Required action. Go to the line containing "reverse output (-p)" and return it and each line after it exactly, through the end of the data below, and nothing more.

[Saved entries]

○ ○ ○ ○

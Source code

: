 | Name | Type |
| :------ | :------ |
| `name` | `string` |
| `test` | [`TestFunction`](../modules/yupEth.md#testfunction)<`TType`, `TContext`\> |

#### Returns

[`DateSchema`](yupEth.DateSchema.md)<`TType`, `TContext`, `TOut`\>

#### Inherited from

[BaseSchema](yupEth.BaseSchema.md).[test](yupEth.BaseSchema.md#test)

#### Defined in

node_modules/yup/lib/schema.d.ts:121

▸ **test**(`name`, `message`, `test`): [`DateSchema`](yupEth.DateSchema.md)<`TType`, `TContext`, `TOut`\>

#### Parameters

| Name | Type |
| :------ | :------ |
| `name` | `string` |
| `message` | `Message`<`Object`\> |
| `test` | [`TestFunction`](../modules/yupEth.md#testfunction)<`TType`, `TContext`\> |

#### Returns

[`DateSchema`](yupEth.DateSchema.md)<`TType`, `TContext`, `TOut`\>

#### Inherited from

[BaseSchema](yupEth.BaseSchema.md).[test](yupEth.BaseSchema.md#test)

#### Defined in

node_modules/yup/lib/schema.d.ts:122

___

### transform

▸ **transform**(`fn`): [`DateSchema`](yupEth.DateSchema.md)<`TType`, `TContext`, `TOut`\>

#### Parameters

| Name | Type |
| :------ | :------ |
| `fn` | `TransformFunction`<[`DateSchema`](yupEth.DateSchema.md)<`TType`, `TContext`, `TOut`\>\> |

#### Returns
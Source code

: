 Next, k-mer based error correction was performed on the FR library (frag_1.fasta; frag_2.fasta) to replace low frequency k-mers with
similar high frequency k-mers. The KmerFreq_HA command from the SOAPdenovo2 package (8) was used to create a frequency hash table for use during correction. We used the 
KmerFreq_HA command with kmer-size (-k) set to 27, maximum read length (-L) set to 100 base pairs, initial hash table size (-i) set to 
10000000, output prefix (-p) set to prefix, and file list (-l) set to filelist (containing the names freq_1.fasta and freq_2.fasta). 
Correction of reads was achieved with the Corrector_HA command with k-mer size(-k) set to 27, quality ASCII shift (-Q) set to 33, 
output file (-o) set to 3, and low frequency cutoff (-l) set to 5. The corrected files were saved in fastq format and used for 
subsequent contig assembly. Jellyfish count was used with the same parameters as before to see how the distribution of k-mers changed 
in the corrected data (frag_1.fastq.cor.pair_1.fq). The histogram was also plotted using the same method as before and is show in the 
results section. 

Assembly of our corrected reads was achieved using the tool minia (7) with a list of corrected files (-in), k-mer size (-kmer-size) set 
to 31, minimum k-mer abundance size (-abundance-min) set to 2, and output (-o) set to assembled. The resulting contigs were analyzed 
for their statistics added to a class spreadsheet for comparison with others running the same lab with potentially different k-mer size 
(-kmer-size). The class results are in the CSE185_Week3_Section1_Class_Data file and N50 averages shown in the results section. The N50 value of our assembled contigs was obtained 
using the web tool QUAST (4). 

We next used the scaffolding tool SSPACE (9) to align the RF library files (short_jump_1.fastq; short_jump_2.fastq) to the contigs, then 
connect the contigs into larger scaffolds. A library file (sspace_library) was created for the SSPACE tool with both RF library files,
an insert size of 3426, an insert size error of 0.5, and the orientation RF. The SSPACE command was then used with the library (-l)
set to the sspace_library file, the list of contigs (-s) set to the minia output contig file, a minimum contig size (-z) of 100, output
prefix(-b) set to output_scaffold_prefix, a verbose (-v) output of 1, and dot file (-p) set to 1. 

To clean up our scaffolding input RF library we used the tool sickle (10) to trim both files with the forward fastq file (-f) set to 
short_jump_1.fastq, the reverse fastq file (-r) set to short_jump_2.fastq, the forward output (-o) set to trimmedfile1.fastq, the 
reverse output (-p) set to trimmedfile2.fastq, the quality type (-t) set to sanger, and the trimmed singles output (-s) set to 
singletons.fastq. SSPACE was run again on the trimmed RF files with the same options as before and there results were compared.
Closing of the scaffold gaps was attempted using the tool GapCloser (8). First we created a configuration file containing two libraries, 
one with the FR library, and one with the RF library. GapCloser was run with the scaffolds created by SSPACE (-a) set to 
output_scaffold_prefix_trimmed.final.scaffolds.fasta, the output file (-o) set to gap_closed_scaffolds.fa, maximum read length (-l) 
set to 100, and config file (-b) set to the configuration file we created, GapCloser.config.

○ ○ ○ ○

Written response.
reverse output (-p) set to trimmedfile2.fastq, the quality type (-t) set to sanger, and the trimmed singles output (-s) set to 
singletons.fastq. SSPACE was run again on the trimmed RF files with the same options as before and there results were compared.
Closing of the scaffold gaps was attempted using the tool GapCloser (8). First we created a configuration file containing two libraries, 
one with the FR library, and one with the RF library. GapCloser was run with the scaffolds created by SSPACE (-a) set to 
output_scaffold_prefix_trimmed.final.scaffolds.fasta, the output file (-o) set to gap_closed_scaffolds.fa, maximum read length (-l) 
set to 100, and config file (-b) set to the configuration file we created, GapCloser.config.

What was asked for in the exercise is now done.